今は夏で暑いはずなのに、鬱先生がつけてくれたクーラーのおかげで快適だ。はぁ、とため息をついたあと、ゆっくり目を閉じる。
「Aちゃん。起きて〜」
「っん」
掠れた声をあげたAは体を起こして起こしに来た男、鬱先生と目が合う。
「もう朝なのね。ありがとう、鬱」
「お手をどうぞ、マイレディ」
「貴方のじゃないわ。その手は私の荷物持ちをする時にもう一度出してちょうだい」
「ああん、きびちい」
流石に昨日の服を着るのは気が引ける。そう言うと、鬱先生は彼女に女物の服を渡す。可愛らしいワンピ一スだ。
「貴方、そういう趣味が」
「ちゃうわ。昔の女の為に買ったんやけど、フラれて渡せんかったの!あげるからそれ着て」
「そう。有難く着させて貰うわ」
Aはカーテンの裏で着替えを済ませて、鬱先生と共に食堂に向かう。扉を開けると、騒がしかった食堂が一瞬で静まる。Aに注目が集まっても尚沈黙は続いた。喋れないのだ。

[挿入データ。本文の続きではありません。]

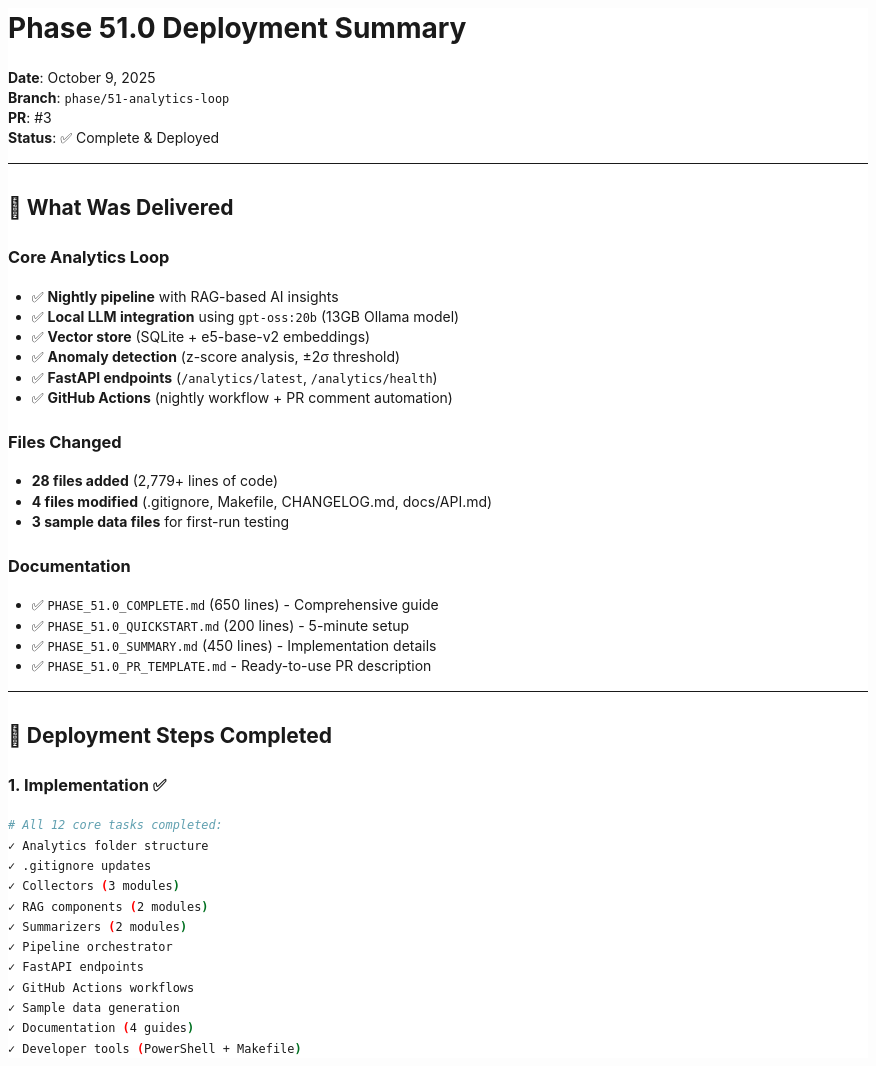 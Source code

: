 # Phase 51.0 Deployment Summary

**Date**: October 9, 2025  
**Branch**: `phase/51-analytics-loop`  
**PR**: #3  
**Status**: ✅ Complete & Deployed

---

## 🎉 What Was Delivered

### Core Analytics Loop
- ✅ **Nightly pipeline** with RAG-based AI insights
- ✅ **Local LLM integration** using `gpt-oss:20b` (13GB Ollama model)
- ✅ **Vector store** (SQLite + e5-base-v2 embeddings)
- ✅ **Anomaly detection** (z-score analysis, ±2σ threshold)
- ✅ **FastAPI endpoints** (`/analytics/latest`, `/analytics/health`)
- ✅ **GitHub Actions** (nightly workflow + PR comment automation)

### Files Changed
- **28 files added** (2,779+ lines of code)
- **4 files modified** (.gitignore, Makefile, CHANGELOG.md, docs/API.md)
- **3 sample data files** for first-run testing

### Documentation
- ✅ `PHASE_51.0_COMPLETE.md` (650 lines) - Comprehensive guide
- ✅ `PHASE_51.0_QUICKSTART.md` (200 lines) - 5-minute setup
- ✅ `PHASE_51.0_SUMMARY.md` (450 lines) - Implementation details
- ✅ `PHASE_51.0_PR_TEMPLATE.md` - Ready-to-use PR description

---

## 🚀 Deployment Steps Completed

### 1. Implementation ✅
```bash
# All 12 core tasks completed:
✓ Analytics folder structure
✓ .gitignore updates
✓ Collectors (3 modules)
✓ RAG components (2 modules)
✓ Summarizers (2 modules)
✓ Pipeline orchestrator
✓ FastAPI endpoints
✓ GitHub Actions workflows
✓ Sample data generation
✓ Documentation (4 guides)
✓ Developer tools (PowerShell + Makefile)
```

彼女の美しさを前に、無言になる他ない。グルッペンは彼女を手招きすると、皆の前で紹介する。
「彼女はA。新たに雇ったスパイだ。女だが、『特例』で雇っている。娼婦などといった目的で雇った訳では無い。故に手を出さないように」
それは、自分の為にも。一般兵如き、彼女なら簡単に殺せる。
「よろしくお願いします」
盛り上がる一般兵はまだ気付いていない。この女は悪魔のような本性で、男などゴミ以下で、利用価値の有無で判断していることを。表面だけは、この世界の誰よりも美しい。
「熱い歓迎ね」
席に座った瞬間、シャオロンのナイフが首に当てられる。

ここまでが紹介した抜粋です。